Chicago Mayor Lori Lightfoot loses reelection bid

Fellow candidates criticized Lightfoot for Chicago's rampant crime problem.

Lightfoot
Chicago Mayor Lori Lightfoot lost her bid for reelection Tuesday, sending leading challenger Paul Vallas and second-place candidate Brandon Johnson to an April 4 runoff. (Chicago Mayor's Office)

(Daily Caller News Foundation) — Chicago Mayor Lori Lightfoot lost her bid for reelection Tuesday, sending leading challenger Paul Vallas and second-place candidate Brandon Johnson to an April 4 runoff contest, The Associated Press reported.

Fellow candidates criticized Lightfoot in light of Chicago’s rampant crime problem, with polled likely voters citing crime and public safety as the mayoral election’s foremost issue after the city recorded more major crime complaints in 2022 than during 2019, the year she took office, according to Chicago Police Department (CPD) data. Vallas, who previously served as CEO of Chicago Public Schools and later the Philadelphia School District, won the Chicago Fraternal of Police’s endorsementpledging to fire CPD Superintendent David Brown and grow the department’s sworn officer staff back to the level it reached when Vallas was Chicago’s city budget director in the mid-1990s.

Lightfoot told supporters Tuesday night that she had called to congratulate Vallas and Johnson, the AP reported. The Chicago Teachers Union endorsed Johnson after expressing support for police defunding, and Lightfoot had claimed Saturday that he “wants to cut your police,” according to Politico.

Lightfoot declared prior to Election Day Tuesday that only she could beat Vallas. He ran against her for mayor in 2019 but failed to reach that year’s runoff election, with Lightfoot eventually defeating Cook County Board President Toni Preckwinkle by more than 45% in the contest.

Lightfoot accused Vallas of a “pathetic attempt to hide his MAGA Republican ways” in early February after the Chicago Tribune reported his Twitter account had liked a series of tweets that used racist language, backed police tactics like “stop and frisk” and personally insulted Lightfoot.

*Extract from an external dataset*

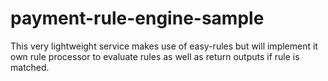 # payment-rule-engine-sample
This very lightweight service makes use of easy-rules but will implement it own rule processor to evaluate rules as well as return outputs if rule is matched.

Vallas claimed to have been “shocked” upon learning of the account’s activity “because this kind of abhorrent and vile rhetoric does not represent me or my views” and said he did not personally manage the account, according to the outlet.

Vallas said in a 2009 interview that he was “more of a Republican than a Democrat now,” which Lightfoot pointed out, but recently called himself a “lifelong Democrat,” Politico reported.